Enfin, il ressort des pièces versées aux débats par le franchisé, qu'il était soumis par la tête de réseau, d'une part à une très forte incitation à suivre une politique tarifaire de vente unique dans le réseau (pièces PC n°28 , n°29 à 40, 104 et 105) d'autre part à l'utilisation

d'un système informatique ne permettant pas d'établir lui-même ses prix ( article 6.2.4 du contrat de franchise, pièce PC n° 41 et 50du franchisé), contraignant davantage la gestion commerciale de son point de vente.



Certes les sociétés Fra-Ma-Pizz et Pizza Center France produisent des études et relevés de prix (pièce PC n°10, 3.11 et 3.12) démontrant que les pièces produites par le franchisé ne permettent pas d'établir des prix pratiqués par Logis Pizza supérieurs de 30% à 40 % à celui du marché. Néanmoins, il ressort des éléments du débat que la stratégie d'approvisionnement exclusif ou quasi-exclusif auprès de Logis Pizza menée par la tête de réseau permettait de générer une rentabilité certaine de la société Pizza Center, filiale du groupe Pizza Sprint, sans pour autant qu'il soit sérieusement démontré que cette politique produise un avantage concurrentiel pour les franchisés en terme de prix d'achat ou soit nécessaire à la préservation de l'identité et la réputation du réseau



L'ensemble de ces éléments, non seulement a été jugé par la Cour de céans dans son arrêt du 5 janvier 2022 comme caractérisant une pratique restrictive de concurrence créant un déséquilibre significatif entre les droits du franchiseur et les obligations du franchisé, mais en outre dans la présente situation de la société Renna Pizza constitue aussi une exécution déloyale du contrat de concert avec la société Pizza Center France de nature à engager leur responsabilité contractuelle à l'égard de la société Renna Pizza.



2-sur le grief tiré du non-respect des obligations relatives à la transmission et actualisation du savoir-faire, l'assistance et le maintien de l'importance du réseau



La société franchisée et ses dirigeants font principalement valoir qu'à la suite de l'acquisition de l'ensemble des titres composant le capital social des sociétés Fra-Ma-Pizz et Pizza Center par la société Domino's Pizza France le 26 janvier 2016, l'intention de cette dernière était à court terme la conversion du réseau Sprint Pizza à l'enseigne Domino's Pizza. Selon les franchisés, bien que l'annonce ait été faite de la poursuite des contrats de franchise pour ceux qui ne souhaitaient pas rejoindre le réseau concurrent Domino's Pizza, la stratégie n'en demeurait pas moins de faire disparaître le réseau Sprint Pizza.

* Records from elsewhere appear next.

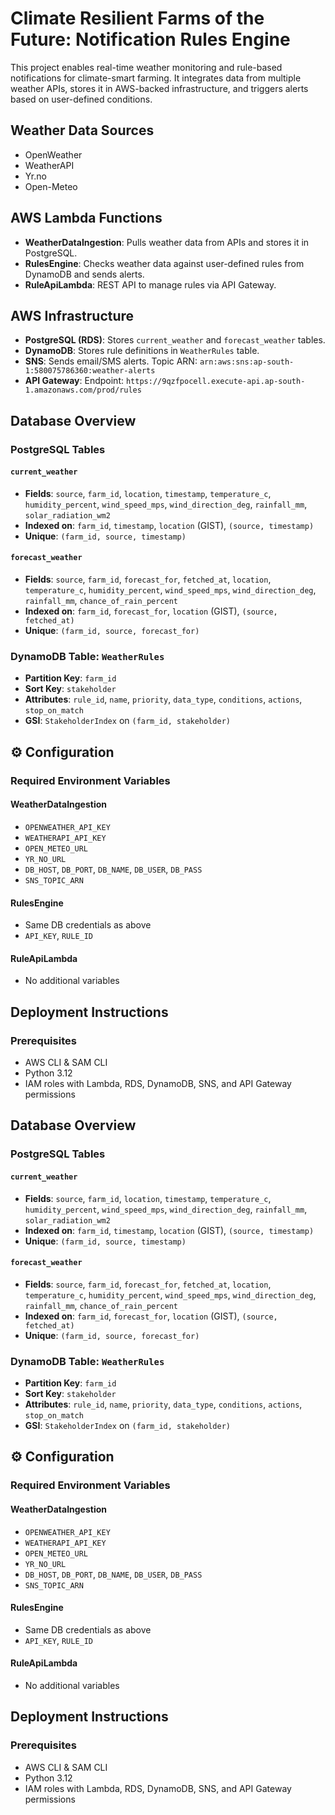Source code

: # Climate Resilient Farms of the Future: Notification Rules Engine

This project enables real-time weather monitoring and rule-based notifications for climate-smart farming. It integrates data from multiple weather APIs, stores it in AWS-backed infrastructure, and triggers alerts based on user-defined conditions.

## Weather Data Sources
- OpenWeather
- WeatherAPI
- Yr.no
- Open-Meteo

## AWS Lambda Functions
- **WeatherDataIngestion**: Pulls weather data from APIs and stores it in PostgreSQL.
- **RulesEngine**: Checks weather data against user-defined rules from DynamoDB and sends alerts.
- **RuleApiLambda**: REST API to manage rules via API Gateway.

## AWS Infrastructure
- **PostgreSQL (RDS)**: Stores `current_weather` and `forecast_weather` tables.
- **DynamoDB**: Stores rule definitions in `WeatherRules` table.
- **SNS**: Sends email/SMS alerts. Topic ARN: `arn:aws:sns:ap-south-1:580075786360:weather-alerts`
- **API Gateway**: Endpoint: `https://9qzfpocell.execute-api.ap-south-1.amazonaws.com/prod/rules`


## Database Overview

### PostgreSQL Tables

#### `current_weather`
- **Fields**: `source`, `farm_id`, `location`, `timestamp`, `temperature_c`, `humidity_percent`, `wind_speed_mps`, `wind_direction_deg`, `rainfall_mm`, `solar_radiation_wm2`
- **Indexed on**: `farm_id`, `timestamp`, `location` (GIST), `(source, timestamp)`
- **Unique**: `(farm_id, source, timestamp)`

#### `forecast_weather`
- **Fields**: `source`, `farm_id`, `forecast_for`, `fetched_at`, `location`, `temperature_c`, `humidity_percent`, `wind_speed_mps`, `wind_direction_deg`, `rainfall_mm`, `chance_of_rain_percent`
- **Indexed on**: `farm_id`, `forecast_for`, `location` (GIST), `(source, fetched_at)`
- **Unique**: `(farm_id, source, forecast_for)`

### DynamoDB Table: `WeatherRules`
- **Partition Key**: `farm_id`
- **Sort Key**: `stakeholder`
- **Attributes**: `rule_id`, `name`, `priority`, `data_type`, `conditions`, `actions`, `stop_on_match`
- **GSI**: `StakeholderIndex` on `(farm_id, stakeholder)`

## ⚙️ Configuration

### Required Environment Variables

#### WeatherDataIngestion
- `OPENWEATHER_API_KEY`
- `WEATHERAPI_API_KEY`
- `OPEN_METEO_URL`
- `YR_NO_URL`
- `DB_HOST`, `DB_PORT`, `DB_NAME`, `DB_USER`, `DB_PASS`
- `SNS_TOPIC_ARN`

#### RulesEngine
- Same DB credentials as above
- `API_KEY`, `RULE_ID`

#### RuleApiLambda
- No additional variables

## Deployment Instructions

### Prerequisites
- AWS CLI & SAM CLI
- Python 3.12
- IAM roles with Lambda, RDS, DynamoDB, SNS, and API Gateway permissions

## Database Overview

### PostgreSQL Tables

#### `current_weather`
- **Fields**: `source`, `farm_id`, `location`, `timestamp`, `temperature_c`, `humidity_percent`, `wind_speed_mps`, `wind_direction_deg`, `rainfall_mm`, `solar_radiation_wm2`
- **Indexed on**: `farm_id`, `timestamp`, `location` (GIST), `(source, timestamp)`
- **Unique**: `(farm_id, source, timestamp)`

#### `forecast_weather`
- **Fields**: `source`, `farm_id`, `forecast_for`, `fetched_at`, `location`, `temperature_c`, `humidity_percent`, `wind_speed_mps`, `wind_direction_deg`, `rainfall_mm`, `chance_of_rain_percent`
- **Indexed on**: `farm_id`, `forecast_for`, `location` (GIST), `(source, fetched_at)`
- **Unique**: `(farm_id, source, forecast_for)`

### DynamoDB Table: `WeatherRules`
- **Partition Key**: `farm_id`
- **Sort Key**: `stakeholder`
- **Attributes**: `rule_id`, `name`, `priority`, `data_type`, `conditions`, `actions`, `stop_on_match`
- **GSI**: `StakeholderIndex` on `(farm_id, stakeholder)`

## ⚙️ Configuration

### Required Environment Variables

#### WeatherDataIngestion
- `OPENWEATHER_API_KEY`
- `WEATHERAPI_API_KEY`
- `OPEN_METEO_URL`
- `YR_NO_URL`
- `DB_HOST`, `DB_PORT`, `DB_NAME`, `DB_USER`, `DB_PASS`
- `SNS_TOPIC_ARN`

#### RulesEngine
- Same DB credentials as above
- `API_KEY`, `RULE_ID`

#### RuleApiLambda
- No additional variables

## Deployment Instructions

### Prerequisites
- AWS CLI & SAM CLI
- Python 3.12
- IAM roles with Lambda, RDS, DynamoDB, SNS, and API Gateway permissions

Ils relèvent à cet effet un nombre restreint d'animateurs de réseau sans expérience suffisante, l'absence de plan marketing ou de projet de développement de la communication sur les réseaux sociaux, un savoir-faire ne faisant plus l'objet d'une actualisation, à savoir l'évolution du site internet, la diversification des modes de distribution ou la mise au point de nouvelles recettes, confinant à sa disparition. Ils observent que le franchiseur ne s'est plus employé à développer son réseau et que celui-ci est passé de janvier 2016 à juillet 2018 de 89 magasins à 9. Ils ajoutent qu'ils ont rencontré des difficultés logistiques à la suite de la reprise de la centrale d'achat par la société Transgourmet et qu'ils n'ont plus bénéficié de l'assistance du franchiseur. Ils en déduisent que le franchiseur a ainsi manqué à ses obligations contractuelles de nature à engager sa responsabilité.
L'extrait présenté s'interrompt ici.